Berdasarkan penjelasan di atas, KBK (Depdiknas, 2002: 6) menyatakan:
“Banyak persoalan ataupun informasi disampaikan dengan bahasa matematika,
misalnya menyajikan persoalan atau masalah ke dalam model matematika yang dapat
berupa diagram, persamaan matematika, grafik, ataupun tabel. Mengkomunikasikan
gagasan dengan bahasa matematika justru lebih praktis, sistematis,dan efisien.
Begitu pentingnya matematika sehingga bahasa matematika merupakan bagian dari
bahasa yang digunakan dalam masyarakat.” Hal ini sesungguhnya telah membenarkan
laporan Cockroft sebelumnya yang menyatakan bahwa siswa harus
belajar matematika dengan alasan bahwa matematika merupakan alat komunikasi
yang sangat kuat dan berpengaruh (powerful), teliti dan tepat (concise), dan
tidak membingungkan (unambiguous).
Komunikasi
matematika dalam Pembelajaran
Kemampuan mengkomunikasikan ide, pikiran, ataupun pendapat sangatlah
penting. Seseorang tidak akan pernah mendapat gelar master atau doktor, serta
profesor sebelum ia mampu mengkomunikasikan ide dan pendapatnya secara runtut
dan sistematis dalam bentuk tesis ataupun disertasi. Secara umum, sejalan
dengan semakin kuatnya tuntutan keterbukaan dan akuntabilitas dari setiap
lembaga, kemampuan mengkomunikasikan ide dan pendapat akan semakin
dibutuhkan.
Principles and Standarts for School Mathematics, (NCTM 2000: 60)

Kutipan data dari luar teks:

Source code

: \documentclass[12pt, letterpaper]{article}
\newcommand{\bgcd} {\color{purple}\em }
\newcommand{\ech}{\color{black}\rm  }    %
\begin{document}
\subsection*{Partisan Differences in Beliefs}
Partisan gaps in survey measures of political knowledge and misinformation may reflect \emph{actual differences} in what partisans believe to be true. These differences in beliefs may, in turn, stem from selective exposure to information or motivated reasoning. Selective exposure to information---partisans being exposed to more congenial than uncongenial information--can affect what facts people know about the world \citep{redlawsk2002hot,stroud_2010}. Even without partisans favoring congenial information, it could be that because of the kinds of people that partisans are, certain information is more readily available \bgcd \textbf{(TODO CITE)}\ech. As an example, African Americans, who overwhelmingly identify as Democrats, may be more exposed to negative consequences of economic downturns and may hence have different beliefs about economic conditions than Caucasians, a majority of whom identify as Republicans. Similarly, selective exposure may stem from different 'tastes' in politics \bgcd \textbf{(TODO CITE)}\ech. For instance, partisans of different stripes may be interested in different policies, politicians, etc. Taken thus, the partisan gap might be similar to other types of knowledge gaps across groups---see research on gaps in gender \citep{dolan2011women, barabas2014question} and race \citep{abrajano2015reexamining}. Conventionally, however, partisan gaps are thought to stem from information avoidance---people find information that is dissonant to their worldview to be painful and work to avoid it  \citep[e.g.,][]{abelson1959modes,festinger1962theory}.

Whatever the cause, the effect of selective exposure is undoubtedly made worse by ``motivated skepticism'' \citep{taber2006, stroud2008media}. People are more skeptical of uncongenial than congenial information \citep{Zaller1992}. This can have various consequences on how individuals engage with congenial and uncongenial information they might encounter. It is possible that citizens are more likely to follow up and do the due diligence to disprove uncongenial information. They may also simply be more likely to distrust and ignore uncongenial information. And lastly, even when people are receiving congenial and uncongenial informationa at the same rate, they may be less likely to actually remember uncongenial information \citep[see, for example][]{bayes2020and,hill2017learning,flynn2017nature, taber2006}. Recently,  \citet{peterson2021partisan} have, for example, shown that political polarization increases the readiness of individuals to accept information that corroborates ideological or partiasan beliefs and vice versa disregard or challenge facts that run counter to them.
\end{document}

mendeklarasikan pernyatakan bahwa program pembelajaran di kelas-kelas TK sampai
SMU di Amerika Serikat harus memberi kesempatan kepada para siswa untuk:
1.
Mengorganisasi dan mengkonsolidasikan pemikiran dan ide
matematika dengan cara mengkomunikasikannya.
2.
Mengkomunikasikan pemikiran matematika mereka secara
logis dan jelas kepada teman sejawatnya, gurunya, dan orang lain.
3.
Menganalisis dan mengevaluasi pemikiran matematika
orang lain. 4. menggunakan bahasa matematika untuk menyatakan ide-ide
mereka dengan tepat.
KESIMPULAN
Setelah jawaban siswa diperoleh melalui format open-ended,
berikutnya jawaban-jawaban itu dianalisis dan diberi skor dengan menggunakan
panduan yang disebut Holistic Scoring Rubrics, yaitu suatu prosedur
yang digunakan untuk menskor respon siswa dari open ended tasks. Skor ini
diberi level 0,1,2,3, dan 4. Setiap skor yang diraih siswa mencerminkan
kemampuan siswa dalam merespons persoalan yang diberikan dengan
mempertimbangkan aspek-aspek: pengetahuan matematika (mathematical
knowledge), strategi pengetahuan (strategis knowledge) dan
komunikasi (communication).
Berkait dengan aktivitas komunikasi dalam pembelajaran matematika, KBK
(Depdiknas, 2002:9) menyatakan bahwa salah satu kompetensi yang diharapkan
dapat tercapai dalam belajar matematika yang berkait dengan keterampilan
(kemahiran) matematika adalah kompetensi mengkomunikasikan gagasan dengan
simbol, tabel, grafik, atau diagram untuk memperjelas keadaan atau masalah
serta pemecahannya. Karena KBK (Depdiknas, 2002: 11) juga menyatakan bahwa
kemampuan matematika yang dipilih serta ditetapkan sudah dirancang sesuai
dengan kemampuan dan kebutuhan siswa agar dapat berkembang secara optimal, maka
kompetensi yang berkait dengan komunikasi ini harus dicapai selama proses
pembelajaran sedang berlangsung di kelas. Sekali lagi, kegiatan
mengkomunikasikan hasil dan proses belajar dan menemukan ide-ide matematika ini
akan menjadi sangat penting karena akan tetap digunakan para siswa baik ketika mereka
masih duduk di bangku sekolah dan universitas,ataupun ketika mereka sudah
meninggalkan bangku sekolah untuk bekerja dan melebur adalam kehidupan
bermasyarakat. Pertanyaan yang kemungkinan besar dapat diajukan guru berkait
dengan kompetensi berkomunikasi ini akan berkait dengan contoh-contoh aktivitas
komunikasi selama proses pembelajaran matematika di kelas.
DAFTAR
PUSTAKA
Cockroft, W.H. (1986). Mathematics Counts. London:
HMSO.
Depdiknas – Pusat Kurikulum – Balitbang (2002).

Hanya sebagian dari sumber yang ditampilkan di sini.